There are 12 types of blog posts that you'll generally see in the wild. At Content Powered, we focus primarily on two of them: evergreen and link bait.

  • Evergreen: Relevant 1, 3, or even 10 years from now. Desired for its long term traffic.
  • Linkbait: Created primarily to attract links and to help grow your SEO and authority.

As with most of our processes, we can either choose a combination that we feel is best for your site, or you can choose your ratio.

With brand new sites, we like to go a bit heavier on linkbait posts to establish some foundational link authority and increase overall blog performance. With more established sites, we might choose a smaller ratio. For larger sites, we may go with a 100% evergreen strategy, as they receive enough organic links already.

Overall, we focus primarily on evergreen topics. We want our clients to squeeze the most performance out of their blog posts, and by creating long-form content that will surface for topics that will remain relevant for years or even decades, we're helping them do exactly that.

Topic Checkboxes / Requirements

Before a topic is chosen, it must fit all of our requirements, or in other words, tick each of these checkboxes:

  • Competition: Is the topic too competitive? If the sites ranking for these topics are massive and have already written stellar content on this subject, we lower our chances of realistically competing. Conversely, if we have a hard time finding similar articles, the traffic and demand for information on this topic may be too low. This brings us to:
  • Traffic: Will this topic yield enough visitors to justify writing about it? Do analytics platforms show this topic as a top source of traffic for competitors who have content on this subject?
  • Value: What kind of people are searching for this topic? Are they still in high school, or are they a C-level executive? Is this topic more valuable than others, or less?
  • Brand fitment: Does covering this topic compromise our branding? Do we like reviewing other products, or do we want to avoid that? Does this make us look good or bad?
  • Buyer intent: When considering the type of person to research this topic, are they looking to purchase a solution, or just looking for an instructional?

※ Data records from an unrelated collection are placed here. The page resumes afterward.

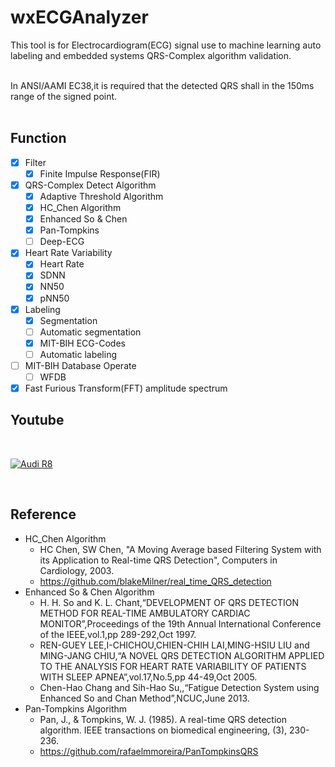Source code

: # wxECGAnalyzer
This tool is for Electrocardiogram(ECG) signal use to machine learning auto labeling and embedded systems QRS-Complex algorithm validation.

</br>
In ANSI/AAMI EC38,it is required that the detected QRS shall in the 150ms range of the signed point.
</br>
</br>

## Function
- [x] Filter
  - [x] Finite Impulse Response(FIR)
- [x] QRS-Complex Detect Algorithm
  - [x] Adaptive Threshold Algorithm
  - [x] HC_Chen Algorithm
  - [x] Enhanced So & Chen
  - [x] Pan-Tompkins
  - [ ] Deep-ECG
- [x] Heart Rate Variability
  - [x] Heart Rate
  - [x] SDNN
  - [x] NN50
  - [x] pNN50
- [x] Labeling
  - [x] Segmentation
  - [ ] Automatic segmentation
  - [x] MIT-BIH ECG-Codes
  - [ ] Automatic labeling
- [ ] MIT-BIH Database Operate
  - [ ] WFDB
- [x] Fast Furious Transform(FFT) amplitude spectrum

## Youtube
</br>

[![Audi R8](http://img.youtube.com/vi/GpHpex1oun4/0.jpg)](https://youtu.be/GpHpex1oun4)

</br>

## Reference
- HC_Chen Algorithm
  - HC Chen, SW Chen, "A Moving Average based Filtering System with its Application to Real-time QRS Detection", Computers in Cardiology, 2003.
  - https://github.com/blakeMilner/real_time_QRS_detection
- Enhanced So & Chen Algorithm
  - H. H. So and K. L. Chant,“DEVELOPMENT OF QRS DETECTION METHOD FOR REAL-TIME AMBULATORY CARDIAC MONITOR”,Proceedings of the 19th Annual International Conference of the IEEE,vol.1,pp 289-292,Oct 1997.
  - REN-GUEY LEE,I-CHICHOU,CHIEN-CHIH LAI,MING-HSIU LIU and MING-JANG CHIU,“A NOVEL QRS DETECTION ALGORITHM APPLIED TO THE ANALYSIS FOR HEART RATE VARIABILITY OF PATIENTS WITH SLEEP APNEA”,vol.17,No.5,pp 44-49,Oct 2005.
  - Chen-Hao Chang and Sih-Hao Su,,“Fatigue Detection System using Enhanced So and Chan Method”,NCUC,June 2013.
- Pan-Tompkins Algorithm
  - Pan, J., & Tompkins, W. J. (1985). A real-time QRS detection algorithm. IEEE transactions on biomedical engineering, (3), 230-236.
  - https://github.com/rafaelmmoreira/PanTompkinsQRS

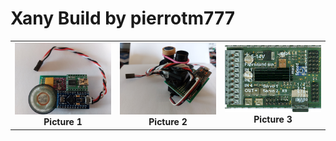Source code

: # Xany Build by pierrotm777

<table cellspacing=0>
  <tr>
    <td align=center width=200><a href="https://github.com/Ingwie/OpenAVRc_Hw/blob/V3/Xany_Builds_by_Users/pierrotm777/Xany2Sounds/README_Xany2Sounds.md"><img src="https://github.com/Ingwie/OpenAVRc_Hw/blob/V3/Xany_Builds_by_Users/pierrotm777/Xany2Sounds/Xany2Sounds.jpg" border="0" name="submit" title="Xany2Sounds" alt="Xany2Sounds"/></a><br><b>Picture 1</b></td>
	<td align=center width=200><a href="https://github.com/Ingwie/OpenAVRc_Hw/blob/V3/Xany_Builds_by_Users/pierrotm777/Xany2Sensor360/README_Xany2Sensor360.md"><img src="https://github.com/Ingwie/OpenAVRc_Hw/blob/V3/Xany_Builds_by_Users/pierrotm777/Xany2Sensor360/Xany2Sensor360.jpg" border="0" name="submit" title="Xany2Sensor360" alt="Xany2Sensor360"/></a><br><b>Picture 2</b></td>
	<td align=center width=200><a href="https://github.com/Ingwie/OpenAVRc_Hw/blob/V3/Xany_Builds_by_Users/pierrotm777/USM_RC_2/README_USM_RC_2.md"><img src="https://github.com/Ingwie/OpenAVRc_Hw/blob/V3/Xany_Builds_by_Users/pierrotm777/USM_RC_2/usm-rc-2.gif" border="0" name="submit" title="Beier USM_RC_2" alt="Beier USM_RC_2"/></a><br><b>Picture 3</b></td>
  </tr>
</table>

As you can imagine, this results in a lot of topics being crossed out. This is one of the more difficult and time-consuming parts of the topic ideation process, but it's arguably the most valuable.

Competitive Analysis

Before the pen hits the paper, we analyze dozens of competing articles on each subject during the topic ideation process. Here are some of the things we look for in a method that we've dubbed "A.C.E.S.E.O":

  • Age: How old is this article? When was it last updated? When was it first indexed? Has it fallen out of date, or is it still relevant? Are they still approving comments?
  • Content quality: Is the article only 1,100 words in length, or is it 4,100 words? How much of the article is unique? Are there grammatical errors? Are the links over-optimized? Did they use any media in their content? Did they touch on all of the points they should touch on, or did they leave anything out? Did they ramble on, or did they get right to the nuggets?
  • Enter opportunities: Did they forget to cover something? Is this topic a competitor's top source of traffic? Is this topic responsible for most of their links? Should we hop on this?
  • Site authority: How old is their site? How much domain authority do they have? How much traffic do their blog posts generate? What are their top pages?
  • Engagement: Is it receiving comments? Social shares? Backlinks?
  • Optimization: How fast is their site? Which plugins are they using? How well optimized are their meta tags? Are they using the proper headings? Are they citing their sources?

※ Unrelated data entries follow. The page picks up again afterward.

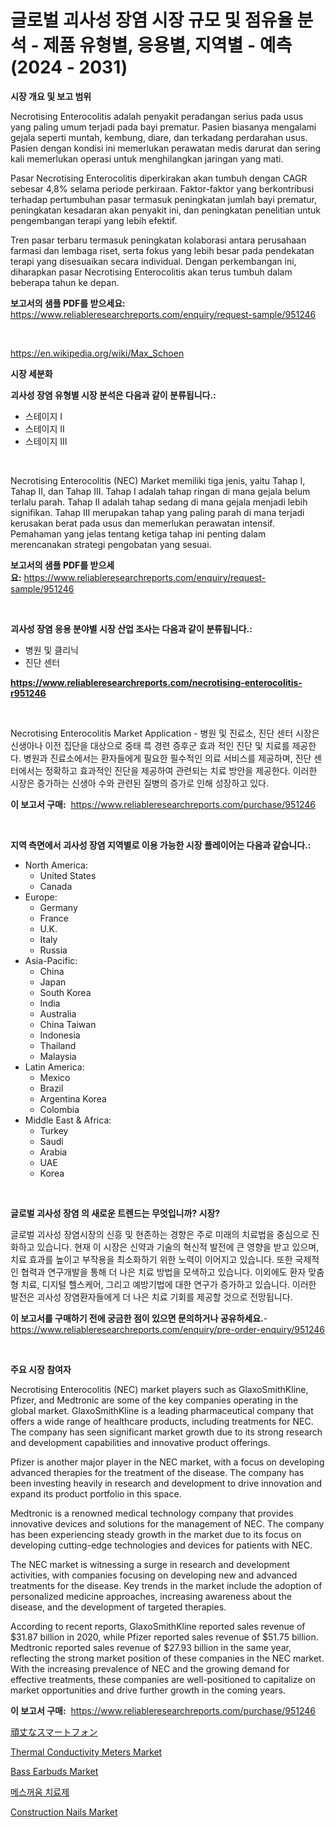 <p><h1>글로벌 괴사성 장염 시장 규모 및 점유율 분석 - 제품 유형별, 응용별, 지역별 - 예측 (2024 - 2031)</h1></p><p><strong>시장 개요 및 보고 범위</strong></p>
<p><p>Necrotising Enterocolitis adalah penyakit peradangan serius pada usus yang paling umum terjadi pada bayi prematur. Pasien biasanya mengalami gejala seperti muntah, kembung, diare, dan terkadang perdarahan usus. Pasien dengan kondisi ini memerlukan perawatan medis darurat dan sering kali memerlukan operasi untuk menghilangkan jaringan yang mati.</p><p>Pasar Necrotising Enterocolitis diperkirakan akan tumbuh dengan CAGR sebesar 4,8% selama periode perkiraan. Faktor-faktor yang berkontribusi terhadap pertumbuhan pasar termasuk peningkatan jumlah bayi prematur, peningkatan kesadaran akan penyakit ini, dan peningkatan penelitian untuk pengembangan terapi yang lebih efektif.</p><p>Tren pasar terbaru termasuk peningkatan kolaborasi antara perusahaan farmasi dan lembaga riset, serta fokus yang lebih besar pada pendekatan terapi yang disesuaikan secara individual. Dengan perkembangan ini, diharapkan pasar Necrotising Enterocolitis akan terus tumbuh dalam beberapa tahun ke depan.</p></p>
<p><strong>보고서의 샘플 PDF를 받으세요:</strong> <a href="https://www.reliableresearchreports.com/enquiry/request-sample/951246">https://www.reliableresearchreports.com/enquiry/request-sample/951246</a></p>
<p>&nbsp;</p>
<p><a href="https://en.wikipedia.org/wiki/Max_Schoen">https://en.wikipedia.org/wiki/Max_Schoen</a></p>
<p><strong>시장 세분화</strong></p>
<p><strong>괴사성 장염 유형별 시장 분석은 다음과 같이 분류됩니다.:</strong></p>
<p><ul><li>스테이지 I</li><li>스테이지 II</li><li>스테이지 III</li></ul></p>
<p>&nbsp;</p>
<p><p>Necrotising Enterocolitis (NEC) Market memiliki tiga jenis, yaitu Tahap I, Tahap II, dan Tahap III. Tahap I adalah tahap ringan di mana gejala belum terlalu parah. Tahap II adalah tahap sedang di mana gejala menjadi lebih signifikan. Tahap III merupakan tahap yang paling parah di mana terjadi kerusakan berat pada usus dan memerlukan perawatan intensif. Pemahaman yang jelas tentang ketiga tahap ini penting dalam merencanakan strategi pengobatan yang sesuai.</p></p>
<p><strong>보고서의 샘플 PDF를 받으세요:</strong>&nbsp;<a href="https://www.reliableresearchreports.com/enquiry/request-sample/951246">https://www.reliableresearchreports.com/enquiry/request-sample/951246</a></p>
<p>&nbsp;</p>
<p><strong> 괴사성 장염 응용 분야별 시장 산업 조사는 다음과 같이 분류됩니다.:</strong></p>
<p><ul><li>병원 및 클리닉</li><li>진단 센터</li></ul></p>
<p><strong><a href="https://www.reliableresearchreports.com/necrotising-enterocolitis-r951246">https://www.reliableresearchreports.com/necrotising-enterocolitis-r951246</a></strong></p>
<p>&nbsp;</p>
<p><p>Necrotising Enterocolitis Market Application - 병원 및 진료소, 진단 센터 시장은 신생아나 이전 집단을 대상으로 중태 륵 경련 증후군 효과 적인 진단 및 치료를 제공한다. 병원과 진료소에서는 환자들에게 필요한 필수적인 의료 서비스를 제공하며, 진단 센터에서는 정확하고 효과적인 진단을 제공하여 관련되는 치료 방안을 제공한다. 이러한 시장은 증가하는 신생아 수와 관련된 질병의 증가로 인해 성장하고 있다.</p></p>
<p><strong>이 보고서 구매:</strong>&nbsp; <a href="https://www.reliableresearchreports.com/purchase/951246">https://www.reliableresearchreports.com/purchase/951246</a></p>
<p>&nbsp;</p>
<p><strong>지역 측면에서 괴사성 장염 지역별로 이용 가능한 시장 플레이어는 다음과 같습니다.:</strong></p>
<p><ul>
    <li>
        North America:
        <ul>
            <li>United States</li>
            <li>Canada</li>
        </ul>
    </li>
    <li>
        Europe:
        <ul>
            <li>Germany</li>
            <li>France</li>
            <li>U.K.</li>
            <li>Italy</li>
            <li>Russia</li>
        </ul>
    </li>
    <li>
        Asia-Pacific:
        <ul>
            <li>China</li>
            <li>Japan</li>
            <li>South Korea</li>
            <li>India</li>
            <li>Australia</li>
            <li>China Taiwan</li>
            <li>Indonesia</li>
            <li>Thailand</li>
            <li>Malaysia</li>
        </ul>
    </li>
    <li>
        Latin America:
        <ul>
            <li>Mexico</li>
            <li>Brazil</li>
            <li>Argentina Korea</li>
            <li>Colombia</li>
        </ul>
    </li>
    <li>
        Middle East & Africa:
        <ul>
            <li>Turkey</li>
            <li>Saudi</li>
            <li>Arabia</li>
            <li>UAE</li>
            <li>Korea</li>
        </ul>
    </li>
    </ul></p>
<p>&nbsp;</p>
<p><strong>글로벌 괴사성 장염 의 새로운 트렌드는 무엇입니까? 시장?</strong></p>
<p><p>글로벌 괴사성 장염시장의 신흥 및 현존하는 경향은 주로 미래의 치료법을 중심으로 진화하고 있습니다. 현재 이 시장은 신약과 기술의 혁신적 발전에 큰 영향을 받고 있으며, 치료 효과를 높이고 부작용을 최소화하기 위한 노력이 이어지고 있습니다. 또한 국제적인 협력과 연구개발을 통해 더 나은 치료 방법을 모색하고 있습니다. 이외에도 환자 맞춤형 치료, 디지털 헬스케어, 그리고 예방기법에 대한 연구가 증가하고 있습니다. 이러한 발전은 괴사성 장염환자들에게 더 나은 치료 기회를 제공할 것으로 전망됩니다.</p></p>
<p><strong>이 보고서를 구매하기 전에 궁금한 점이 있으면 문의하거나 공유하세요.</strong>- <a href="https://www.reliableresearchreports.com/enquiry/pre-order-enquiry/951246">https://www.reliableresearchreports.com/enquiry/pre-order-enquiry/951246</a></p>
<p>&nbsp;</p>
<p><strong>주요 시장 참여자</strong></p>
<p><p>Necrotising Enterocolitis (NEC) market players such as GlaxoSmithKline, Pfizer, and Medtronic are some of the key companies operating in the global market. GlaxoSmithKline is a leading pharmaceutical company that offers a wide range of healthcare products, including treatments for NEC. The company has seen significant market growth due to its strong research and development capabilities and innovative product offerings.</p><p>Pfizer is another major player in the NEC market, with a focus on developing advanced therapies for the treatment of the disease. The company has been investing heavily in research and development to drive innovation and expand its product portfolio in this space.</p><p>Medtronic is a renowned medical technology company that provides innovative devices and solutions for the management of NEC. The company has been experiencing steady growth in the market due to its focus on developing cutting-edge technologies and devices for patients with NEC.</p><p>The NEC market is witnessing a surge in research and development activities, with companies focusing on developing new and advanced treatments for the disease. Key trends in the market include the adoption of personalized medicine approaches, increasing awareness about the disease, and the development of targeted therapies.</p><p>According to recent reports, GlaxoSmithKline reported sales revenue of $31.87 billion in 2020, while Pfizer reported sales revenue of $51.75 billion. Medtronic reported sales revenue of $27.93 billion in the same year, reflecting the strong market position of these companies in the NEC market. With the increasing prevalence of NEC and the growing demand for effective treatments, these companies are well-positioned to capitalize on market opportunities and drive further growth in the coming years.</p></p>
<p><strong>이 보고서 구매:</strong>&nbsp;&nbsp;<a href="https://www.reliableresearchreports.com/purchase/951246">https://www.reliableresearchreports.com/purchase/951246</a></p>
<p><p><a href="https://github.com/TerrellConn/Market-Research-Report-List-2/blob/main/104890840168.md">頑丈なスマートフォン</a></p><p><a href="https://github.com/gcimaudf65/Market-Research-Report-List-1/blob/main/thermal-conductivity-meters-market.md">Thermal Conductivity Meters Market</a></p><p><a href="https://issuu.com/reportprime-2/docs/bass-earbuds-market-size-2030.pptx">Bass Earbuds Market</a></p><p><a href="https://github.com/shampaakter36/Market-Research-Report-List-2/blob/main/122777951327.md">메스꺼움 치료제</a></p><p><a href="https://github.com/sardarp081/Market-Research-Report-List-1/blob/main/construction-nails-market.md">Construction Nails Market</a></p></p>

If the competition is too strong relative to your site, we'd prefer not to pick a fight that we have a low chance of realistically winning. We're experts at finding diamonds in the rough through a rinse-and-repeat process of constant analysis and research.

Keywords and Titles

Keywords are usually over-hyped when it comes to blog post titles, with many bloggers obsessing over things like keyword density, placement, repetition, synonyms, and so on. That isn't to say they aren't still important.

Before we finalize a blog post topic, we look at many different things, such as:

  • Competing topics: Are they all super similar, or vastly different? What's different about the number one result on search engines? Can we do it better?
  • Google Autocomplete: When we start typing the topic into Google, do they give us tangential topics that are of any value? Are they worth including in the topic?
  • Length: Does our topic title fit within the allotted pixel limitations that Google provides? Will it fit?
  • Additional keywords: If our topic comes up a bit short, can we sneak in an extra keyword so the article can potentially surface for additional queries?
  • Avoid repetition: Have we asked too many questions, or created too many lists? How can we mix it up?
  • Synonyms: Is this the best word to use? How do the search results vary when we swap it out for a similar word? How does the traffic change? Is one better than the other?

Adding a single extra keyword can multiply the traffic in a blog post. For example, many bloggers who are writing a "Review" post will also include extra keywords in their topic, like "Review, Pricing, and Alternatives". This is an elementary example, but if they cover those things in their article, they could potentially rank for dozens or even hundreds of additional keywords. We like to know these things and squeeze extra keywords in when they make sense and if there isn't a conflict with our other findings.

Topic Preapproval

We prefer to handle the topic selection process due to the complexity and time involved. In the early stages of working together, topic pre-approval is a necessity so that we're all on the same page about the direction we're taking and the audience we're trying to reach.

Our goal is to move to a hands-off process to minimize friction and maximize results.